ImmobilienBaugeld: Prüfe, wer sich lange bindet

Neubauwohnungen in Feldkirchen bei München
Neubauwohnungen in Feldkirchen bei Münchenimago images / Sven Simon

Die Bauzinsen sind seit Jahresbeginn deutlich gestiegen und machen keine Anstalten, wieder zu fallen. Momentan zahlen Bankkunden für Baugeld mit zehn Jahren Laufzeit im Schnitt 0,82 Prozent Zinsen pro Jahr. So hoch lag das Zinsniveau zuletzt Ende 2019. Immer mehr Kreditnehmer befürchten offenbar, dass es weiter aufwärts geht. Baufinanzierer melden jedenfalls eine steigende Nachfrage nach Forward-Darlehen. Damit kann man sich gegen einen Aufschlag das aktuelle Zinsniveau für die Anschlussfinanzierung sichern.

Wer eine Immobilie mit Hilfe der Bank bezahlt, hat noch eine andere, simplere Möglichkeit, sich gegen steigende Zinsen abzusichern: Er kann ein Baudarlehen mit besonders langer Laufzeit aufnehmen. In den meisten Fällen beträgt die Zinsbindung beim Baugeld zehn, höchstens 15 Jahre. Nach Ende dieser Frist können Kreditnehmer entweder die laufende Baufinanzierung verlängern oder in einen neuen Vertrag umschulden. In beiden Fällen wird die Höhe des Sollzinses neu festgelegt. Der Vorteil einer längeren Zinsbindung liegt auf der Hand: Kreditnehmer haben damit länger etwas von den momentan immer noch sehr tiefen Zinsen. Darlehen, die über 20 oder 30 Jahre laufen, haben allerdings auch Nachteile.

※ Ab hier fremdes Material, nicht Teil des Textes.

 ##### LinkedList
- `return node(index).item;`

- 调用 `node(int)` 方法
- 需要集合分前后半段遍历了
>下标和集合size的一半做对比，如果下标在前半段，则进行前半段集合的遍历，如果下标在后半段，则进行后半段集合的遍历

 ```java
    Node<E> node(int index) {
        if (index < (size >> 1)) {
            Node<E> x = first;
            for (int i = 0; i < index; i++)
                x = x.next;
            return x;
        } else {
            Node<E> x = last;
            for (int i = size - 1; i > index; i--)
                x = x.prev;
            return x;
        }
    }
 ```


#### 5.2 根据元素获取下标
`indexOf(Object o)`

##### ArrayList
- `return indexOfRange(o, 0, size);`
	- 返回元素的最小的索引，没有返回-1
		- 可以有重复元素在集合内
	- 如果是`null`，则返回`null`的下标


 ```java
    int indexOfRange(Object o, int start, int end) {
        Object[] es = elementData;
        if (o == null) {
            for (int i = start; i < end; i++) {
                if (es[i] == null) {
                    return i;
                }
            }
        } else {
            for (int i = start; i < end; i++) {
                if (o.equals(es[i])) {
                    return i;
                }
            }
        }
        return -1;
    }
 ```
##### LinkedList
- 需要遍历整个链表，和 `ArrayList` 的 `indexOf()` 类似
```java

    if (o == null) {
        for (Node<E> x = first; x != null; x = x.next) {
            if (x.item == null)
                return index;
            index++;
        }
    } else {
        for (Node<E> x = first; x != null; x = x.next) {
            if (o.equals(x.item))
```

Das größte Manko: Baugeld mit langer Laufzeit ist teurer als solches mit kurzer Zinsbindung. Je länger die Laufzeit, desto höher ist das Risiko für den Kreditgeber, und dieses Risiko will er kompensiert bekommen. Für eine Immobilienfinanzierung mit 20 Jahren Laufzeit weist die FMH-Finanzberatung derzeit einen durchschnittlichen Zins von 1,32 Prozent pro Jahr aus. Zur Erinnerung: Zehnjähriges Baugeld kostet im Schnitt 0,82 Prozent. Sich lange zu binden, lohnt sich also nur, wenn man davon ausgeht, dass die Zinsen während der Kreditlaufzeit deutlich steigen. Die Wahrscheinlichkeit, dass sich die Konditionen in den kommenden zwei bis drei Jahrzehnten so stark verschlechtern, dass der heutige Langfrist-Zinssatz dagegen günstig aussieht, ist allerdings recht hoch.

Doch nicht so unflexibel

Ein weiteres Problem an Langfrist-Finanzierungen ist, jedenfalls auf den ersten Blick, ihre vergleichsweise geringe Flexibilität. Schließlich sichert man sich mit den Verträgen nicht nur auf lange Sicht das aktuelle Zinsniveau, sondern bindet sich auch für zwei bis drei Jahrzehnte an einen Kreditgeber. Sondertilgungen, mit denen man den Kredit rascher zurückzahlen kann, sind nicht zu empfehlen. Viele Anbieter erlauben sie nur gegen einen Zinsaufschlag, der die Kostenvorteile der langen Laufzeit auffressen kann.

Auf den zweiten Blick ist Baugeld mit langer Zinsbindung allerdings gar nicht so unflexibel, wie es scheint. Erstens lässt sich bei vielen Darlehensanbietern die Tilgungshöhe während der Laufzeit nach oben oder unten anpassen – in der Regel einige Male kostenlos. Zweitens hat der Gesetzgeber festgelegt, dass Kreditnehmer ein Darlehen ab dem 11. Jahr mit sechs Monaten Kündigungsfrist ganz oder teilweise ablösen können, ohne dafür eine Entschädigung an den Anbieter zahlen zu müssen. Mit diesem Sonderkündigungsrecht sind Hauskäufer und Bauherren, die ein Darlehen mit langer Laufzeit aufnehmen, Kreditnehmern mit der klassischen Zinsbindungsfrist von zehn Jahren in puncto Flexibilität praktisch gleichgestellt.